Crítica: Dogman
“A maquiagem e a poesia que me libertaram das amarras desse mundo”
Existem filmes onde a classificação tradicional fica extremamente limitada, que passeiam por quase todos os gêneros, do suspense à comédia, do drama à fantasia. Algo que ocorre, especialmente, em obras de estudo de personagem, já que situações de todos os tipos ocorrem ao nosso redor e nossa psique vai sendo construída à medida que criamos mecanismos únicos para lidar com esses diferentes momentos.
“Dogman” (Dogman) faz isso com o protagonista Douglas “Doug” Munrow (Caleb Landry Jones). Maltratado ao extremo pela família quando pequeno, com sequelas mentais, sociais e físicas por causa disso, ele encontra nos cachorros e na arte, a força para se reconstruir continuamente.
A trama alterna entre dois períodos: o presente, com Douglas interrogado pela psiquiatra da polícia Evelyn Decker (Jojo T. Gibbs), e o passado, que responda as perguntas da médica.
A relação entre Douglas e os cachorros é extremamente forte, beirando o sobrenatural a forma profunda como eles se entendem. O que leva o protagonista a ser conhecido como “Dogman” (Homem Cachorro) na sua região, tanto pela ajuda que recebe de seus animais no dia a dia, quanto pela capacidade de fazer os serviços de roubo e proteção mais incríveis com o auxílio deles, tratados quase como filhos pelo personagem.
A arte é outra de suas facetas. Uma de suas manifestações é a performance como drag queen, um dos raros instantes em que vê, por algumas horas da semana, seu sonho de ser um artista reconhecido e pago. Um momento que se aproxima do mágico, quando todas as dores deixam de existir.

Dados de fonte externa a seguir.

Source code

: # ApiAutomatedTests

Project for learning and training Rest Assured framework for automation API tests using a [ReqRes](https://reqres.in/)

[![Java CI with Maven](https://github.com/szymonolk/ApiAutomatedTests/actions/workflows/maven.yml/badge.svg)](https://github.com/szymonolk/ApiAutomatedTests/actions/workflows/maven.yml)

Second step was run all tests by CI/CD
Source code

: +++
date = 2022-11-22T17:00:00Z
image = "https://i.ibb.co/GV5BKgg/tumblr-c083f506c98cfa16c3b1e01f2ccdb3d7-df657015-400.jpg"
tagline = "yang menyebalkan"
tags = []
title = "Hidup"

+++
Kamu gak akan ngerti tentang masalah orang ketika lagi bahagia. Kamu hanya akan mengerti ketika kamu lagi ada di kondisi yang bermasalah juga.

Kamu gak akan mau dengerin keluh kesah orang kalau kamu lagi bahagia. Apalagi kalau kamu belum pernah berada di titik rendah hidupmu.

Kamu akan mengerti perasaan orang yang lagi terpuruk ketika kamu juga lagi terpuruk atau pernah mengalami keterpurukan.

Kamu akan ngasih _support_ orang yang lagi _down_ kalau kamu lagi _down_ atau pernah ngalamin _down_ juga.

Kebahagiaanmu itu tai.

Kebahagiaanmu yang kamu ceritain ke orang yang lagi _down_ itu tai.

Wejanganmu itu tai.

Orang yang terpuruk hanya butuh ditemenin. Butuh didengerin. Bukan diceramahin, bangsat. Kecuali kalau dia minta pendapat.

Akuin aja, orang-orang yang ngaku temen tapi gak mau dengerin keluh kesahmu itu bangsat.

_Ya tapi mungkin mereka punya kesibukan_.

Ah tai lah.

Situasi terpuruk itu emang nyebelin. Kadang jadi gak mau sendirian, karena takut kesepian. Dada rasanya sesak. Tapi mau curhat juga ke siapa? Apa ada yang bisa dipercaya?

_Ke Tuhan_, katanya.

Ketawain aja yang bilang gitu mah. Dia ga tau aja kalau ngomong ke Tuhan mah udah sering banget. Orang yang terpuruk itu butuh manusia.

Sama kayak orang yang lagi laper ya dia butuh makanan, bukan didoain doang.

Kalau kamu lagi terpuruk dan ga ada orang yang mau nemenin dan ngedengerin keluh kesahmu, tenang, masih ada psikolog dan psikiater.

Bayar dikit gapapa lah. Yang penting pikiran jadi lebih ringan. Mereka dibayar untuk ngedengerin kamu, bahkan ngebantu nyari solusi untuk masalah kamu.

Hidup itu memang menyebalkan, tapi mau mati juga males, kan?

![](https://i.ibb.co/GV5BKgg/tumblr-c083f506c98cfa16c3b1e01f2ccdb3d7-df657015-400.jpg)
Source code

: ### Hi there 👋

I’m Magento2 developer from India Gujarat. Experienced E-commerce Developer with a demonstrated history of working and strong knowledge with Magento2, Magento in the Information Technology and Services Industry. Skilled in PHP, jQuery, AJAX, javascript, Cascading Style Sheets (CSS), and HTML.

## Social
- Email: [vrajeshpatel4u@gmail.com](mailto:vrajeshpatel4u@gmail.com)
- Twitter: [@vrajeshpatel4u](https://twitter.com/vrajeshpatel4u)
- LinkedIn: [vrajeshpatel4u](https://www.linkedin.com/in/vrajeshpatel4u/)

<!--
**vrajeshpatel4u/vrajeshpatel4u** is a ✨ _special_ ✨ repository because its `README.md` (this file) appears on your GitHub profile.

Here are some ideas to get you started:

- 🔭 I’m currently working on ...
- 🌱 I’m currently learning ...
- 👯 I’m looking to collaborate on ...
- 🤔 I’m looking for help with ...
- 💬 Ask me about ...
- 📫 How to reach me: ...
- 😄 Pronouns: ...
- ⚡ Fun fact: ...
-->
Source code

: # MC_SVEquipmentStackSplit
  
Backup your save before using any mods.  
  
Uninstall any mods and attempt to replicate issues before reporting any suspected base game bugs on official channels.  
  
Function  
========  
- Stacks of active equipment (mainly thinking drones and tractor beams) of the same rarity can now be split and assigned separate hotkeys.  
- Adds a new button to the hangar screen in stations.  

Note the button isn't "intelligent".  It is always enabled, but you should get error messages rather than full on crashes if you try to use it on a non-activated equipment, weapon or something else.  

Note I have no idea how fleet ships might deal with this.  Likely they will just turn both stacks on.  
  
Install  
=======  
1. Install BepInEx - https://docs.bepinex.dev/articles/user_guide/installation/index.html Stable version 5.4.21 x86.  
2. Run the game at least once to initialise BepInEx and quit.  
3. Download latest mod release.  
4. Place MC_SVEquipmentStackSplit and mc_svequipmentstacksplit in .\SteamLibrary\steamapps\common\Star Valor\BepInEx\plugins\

Família, governo e gangues têm muito em comum nesse cenário, como se fossem o resultado do transbordamento da ganância humana de maneira institucionalizada, até mesmo na religião.
Douglas vai formando sua própria visão do funcionamento da sociedade à medida que une suas duas habilidades e paixões – contato animal e o teatro – para sobreviver nas mais diversas situações de um mundo caótico. Visão esta que vai modificando conforme problemas novos surgem e o protagonista percebe o quão fundo pode ir com suas habilidades.
Certos enquadramentos geram montagens de cenas que multiplicam e mesclam os significados de cada momento. A cenografia, figurino, maquiagem e atuação de Caleb Landry Jones, fazem você mergulhar em sua jornada de sobrevivência e criação de significado em um mundo que deseja unicamente esmagá-lo.
Além de fazer o telespectador derramar um rio de lágrimas em determinados momentos, “Dogman” funciona como estímulo a nossa busca pessoal de sobrevivência e sentido em um planeta que pouco compreendemos. Assim como aprendemos que existem histórias fantásticas que mal imaginamos nas pessoas ao nosso redor, necessitando de empatia para elas realmente se abrirem.
Um dos melhores filmes que assisti em 2023 (a Cabine de Imprensa foi realizada no final do ano passado). Uma aula de como fazer cinema, uma obra prima do diretor Luc Besson.
por Luiz Cecanecchia – especial para CFNotícias
*Título assistido em Cabine de Imprensa promovida pela Diamond Films.